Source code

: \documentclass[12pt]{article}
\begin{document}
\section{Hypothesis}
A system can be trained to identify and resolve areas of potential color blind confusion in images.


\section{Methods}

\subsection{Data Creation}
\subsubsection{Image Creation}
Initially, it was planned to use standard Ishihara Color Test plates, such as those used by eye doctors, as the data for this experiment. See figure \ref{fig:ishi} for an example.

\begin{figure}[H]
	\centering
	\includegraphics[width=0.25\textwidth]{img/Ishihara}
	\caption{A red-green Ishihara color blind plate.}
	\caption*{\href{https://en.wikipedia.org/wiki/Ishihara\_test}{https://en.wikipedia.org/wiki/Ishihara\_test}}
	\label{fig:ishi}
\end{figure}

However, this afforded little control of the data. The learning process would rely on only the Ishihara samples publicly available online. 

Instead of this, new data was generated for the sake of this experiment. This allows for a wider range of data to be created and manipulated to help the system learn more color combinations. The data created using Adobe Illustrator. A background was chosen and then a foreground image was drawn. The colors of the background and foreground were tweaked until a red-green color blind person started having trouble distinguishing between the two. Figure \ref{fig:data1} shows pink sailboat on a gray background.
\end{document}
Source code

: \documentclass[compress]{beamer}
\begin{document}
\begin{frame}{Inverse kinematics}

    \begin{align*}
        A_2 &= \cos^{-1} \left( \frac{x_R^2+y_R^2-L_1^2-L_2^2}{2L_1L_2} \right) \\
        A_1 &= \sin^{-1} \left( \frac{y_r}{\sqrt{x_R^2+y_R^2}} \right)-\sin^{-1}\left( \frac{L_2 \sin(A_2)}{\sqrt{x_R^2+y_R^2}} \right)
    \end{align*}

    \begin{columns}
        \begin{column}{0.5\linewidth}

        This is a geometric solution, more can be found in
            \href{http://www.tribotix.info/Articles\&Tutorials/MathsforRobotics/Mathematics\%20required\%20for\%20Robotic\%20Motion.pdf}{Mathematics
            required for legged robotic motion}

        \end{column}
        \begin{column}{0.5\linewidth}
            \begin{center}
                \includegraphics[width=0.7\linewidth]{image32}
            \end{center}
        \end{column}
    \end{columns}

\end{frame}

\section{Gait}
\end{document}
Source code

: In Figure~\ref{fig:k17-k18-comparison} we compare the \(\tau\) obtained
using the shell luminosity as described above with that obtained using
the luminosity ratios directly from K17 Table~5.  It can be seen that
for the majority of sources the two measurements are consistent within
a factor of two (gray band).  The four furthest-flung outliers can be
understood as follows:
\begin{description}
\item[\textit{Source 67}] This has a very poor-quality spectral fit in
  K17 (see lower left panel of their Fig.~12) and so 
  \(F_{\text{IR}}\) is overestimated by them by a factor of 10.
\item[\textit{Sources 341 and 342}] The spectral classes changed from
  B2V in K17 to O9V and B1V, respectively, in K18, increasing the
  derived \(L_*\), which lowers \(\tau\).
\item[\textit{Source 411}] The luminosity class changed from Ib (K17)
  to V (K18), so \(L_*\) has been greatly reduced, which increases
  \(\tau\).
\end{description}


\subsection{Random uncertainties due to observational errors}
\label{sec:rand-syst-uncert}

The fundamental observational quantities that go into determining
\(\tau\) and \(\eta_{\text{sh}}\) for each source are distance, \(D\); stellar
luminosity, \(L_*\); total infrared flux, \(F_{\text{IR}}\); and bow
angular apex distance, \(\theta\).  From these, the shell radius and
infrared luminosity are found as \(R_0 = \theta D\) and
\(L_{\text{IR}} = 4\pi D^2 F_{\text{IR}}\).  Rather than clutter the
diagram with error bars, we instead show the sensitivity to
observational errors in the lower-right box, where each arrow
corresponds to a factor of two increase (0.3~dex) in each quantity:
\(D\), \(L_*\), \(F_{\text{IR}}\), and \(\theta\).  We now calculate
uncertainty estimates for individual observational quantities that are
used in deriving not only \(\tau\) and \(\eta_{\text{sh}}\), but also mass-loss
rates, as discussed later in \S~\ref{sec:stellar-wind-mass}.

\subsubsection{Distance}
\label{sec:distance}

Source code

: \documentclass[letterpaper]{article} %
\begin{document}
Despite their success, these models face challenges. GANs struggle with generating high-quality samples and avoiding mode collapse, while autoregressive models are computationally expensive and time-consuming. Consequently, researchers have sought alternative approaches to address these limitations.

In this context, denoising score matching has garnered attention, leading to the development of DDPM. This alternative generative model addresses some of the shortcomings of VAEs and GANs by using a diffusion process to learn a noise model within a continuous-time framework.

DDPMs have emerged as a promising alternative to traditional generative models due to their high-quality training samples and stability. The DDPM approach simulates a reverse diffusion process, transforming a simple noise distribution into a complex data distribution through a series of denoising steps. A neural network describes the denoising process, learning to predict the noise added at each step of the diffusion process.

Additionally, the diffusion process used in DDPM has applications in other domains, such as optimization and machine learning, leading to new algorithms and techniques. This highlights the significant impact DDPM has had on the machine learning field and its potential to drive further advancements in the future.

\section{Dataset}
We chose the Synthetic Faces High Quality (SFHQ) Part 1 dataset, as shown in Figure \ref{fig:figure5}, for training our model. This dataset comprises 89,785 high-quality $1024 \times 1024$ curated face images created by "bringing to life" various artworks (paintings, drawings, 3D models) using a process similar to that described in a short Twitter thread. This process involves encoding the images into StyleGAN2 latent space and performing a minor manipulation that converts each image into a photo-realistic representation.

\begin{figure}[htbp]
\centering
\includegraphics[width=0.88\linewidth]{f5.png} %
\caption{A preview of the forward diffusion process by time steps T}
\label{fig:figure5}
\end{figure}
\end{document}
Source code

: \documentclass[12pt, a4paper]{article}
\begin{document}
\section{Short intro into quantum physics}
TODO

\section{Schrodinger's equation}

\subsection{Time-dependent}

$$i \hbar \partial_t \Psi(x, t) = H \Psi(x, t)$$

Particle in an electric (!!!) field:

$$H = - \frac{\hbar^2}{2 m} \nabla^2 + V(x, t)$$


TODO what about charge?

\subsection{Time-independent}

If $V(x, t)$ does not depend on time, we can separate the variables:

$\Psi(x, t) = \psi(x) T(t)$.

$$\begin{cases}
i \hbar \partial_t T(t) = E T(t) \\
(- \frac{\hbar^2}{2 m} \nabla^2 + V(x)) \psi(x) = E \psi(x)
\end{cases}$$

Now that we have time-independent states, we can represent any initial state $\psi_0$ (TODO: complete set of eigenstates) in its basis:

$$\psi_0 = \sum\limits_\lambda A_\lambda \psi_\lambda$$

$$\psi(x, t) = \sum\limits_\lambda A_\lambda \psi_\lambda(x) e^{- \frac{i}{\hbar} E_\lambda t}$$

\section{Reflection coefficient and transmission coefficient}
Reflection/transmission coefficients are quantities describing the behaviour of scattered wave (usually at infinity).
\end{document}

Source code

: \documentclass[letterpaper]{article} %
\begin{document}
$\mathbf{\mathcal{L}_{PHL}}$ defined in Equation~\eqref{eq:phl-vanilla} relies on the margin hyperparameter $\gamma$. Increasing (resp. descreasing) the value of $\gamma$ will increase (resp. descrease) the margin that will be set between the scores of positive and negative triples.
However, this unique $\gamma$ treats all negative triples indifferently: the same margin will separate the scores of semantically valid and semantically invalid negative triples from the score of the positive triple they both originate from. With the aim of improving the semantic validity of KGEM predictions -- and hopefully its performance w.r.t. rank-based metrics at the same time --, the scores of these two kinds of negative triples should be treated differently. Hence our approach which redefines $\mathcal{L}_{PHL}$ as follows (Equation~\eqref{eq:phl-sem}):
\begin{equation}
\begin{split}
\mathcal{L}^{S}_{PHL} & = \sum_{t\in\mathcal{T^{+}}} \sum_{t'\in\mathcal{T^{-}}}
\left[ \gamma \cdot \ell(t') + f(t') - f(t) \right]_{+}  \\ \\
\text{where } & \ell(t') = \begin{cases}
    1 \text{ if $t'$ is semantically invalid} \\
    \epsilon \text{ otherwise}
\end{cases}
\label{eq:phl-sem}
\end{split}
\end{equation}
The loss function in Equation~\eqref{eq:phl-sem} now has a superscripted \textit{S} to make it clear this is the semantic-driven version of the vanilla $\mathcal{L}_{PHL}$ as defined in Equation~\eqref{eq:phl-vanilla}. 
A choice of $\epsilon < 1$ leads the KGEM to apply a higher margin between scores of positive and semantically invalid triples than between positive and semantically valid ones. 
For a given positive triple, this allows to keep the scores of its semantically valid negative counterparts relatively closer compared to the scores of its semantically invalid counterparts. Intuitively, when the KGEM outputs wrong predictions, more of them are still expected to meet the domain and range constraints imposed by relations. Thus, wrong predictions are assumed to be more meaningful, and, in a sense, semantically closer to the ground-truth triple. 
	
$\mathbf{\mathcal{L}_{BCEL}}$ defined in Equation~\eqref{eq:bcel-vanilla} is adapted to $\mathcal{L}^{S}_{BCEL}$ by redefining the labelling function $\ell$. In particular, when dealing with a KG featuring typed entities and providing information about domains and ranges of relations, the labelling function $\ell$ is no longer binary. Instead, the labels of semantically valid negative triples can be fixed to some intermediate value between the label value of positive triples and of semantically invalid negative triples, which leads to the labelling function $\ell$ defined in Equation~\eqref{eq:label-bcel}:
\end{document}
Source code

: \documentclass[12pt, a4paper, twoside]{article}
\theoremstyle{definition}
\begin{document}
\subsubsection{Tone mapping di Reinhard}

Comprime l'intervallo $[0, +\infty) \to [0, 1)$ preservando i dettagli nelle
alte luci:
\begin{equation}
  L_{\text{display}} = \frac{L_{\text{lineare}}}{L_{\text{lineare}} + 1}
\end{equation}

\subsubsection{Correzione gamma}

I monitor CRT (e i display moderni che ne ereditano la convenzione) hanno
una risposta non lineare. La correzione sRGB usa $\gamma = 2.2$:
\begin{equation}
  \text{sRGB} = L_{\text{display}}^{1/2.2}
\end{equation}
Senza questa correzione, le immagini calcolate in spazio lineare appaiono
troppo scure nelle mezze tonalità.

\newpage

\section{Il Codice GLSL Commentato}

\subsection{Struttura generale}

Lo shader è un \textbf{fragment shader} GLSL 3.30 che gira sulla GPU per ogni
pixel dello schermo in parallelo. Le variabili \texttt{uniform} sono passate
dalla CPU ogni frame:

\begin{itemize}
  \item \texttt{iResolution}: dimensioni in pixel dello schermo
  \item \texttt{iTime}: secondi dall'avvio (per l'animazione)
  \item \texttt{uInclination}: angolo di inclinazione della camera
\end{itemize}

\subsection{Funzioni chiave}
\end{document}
***
### ABOUT THIS TASK:
Could you find every line in the records above that has the string "href" and copy it?

### SOLUTION TO THIS PROBLEM:
	\caption*{\href{https://en.wikipedia.org/wiki/Ishihara\_test}{https://en.wikipedia.org/wiki/Ishihara\_test}}
            \href{http://www.tribotix.info/Articles\&Tutorials/MathsforRobotics/Mathematics\%20required\%20for\%20Robotic\%20Motion.pdf}{Mathematics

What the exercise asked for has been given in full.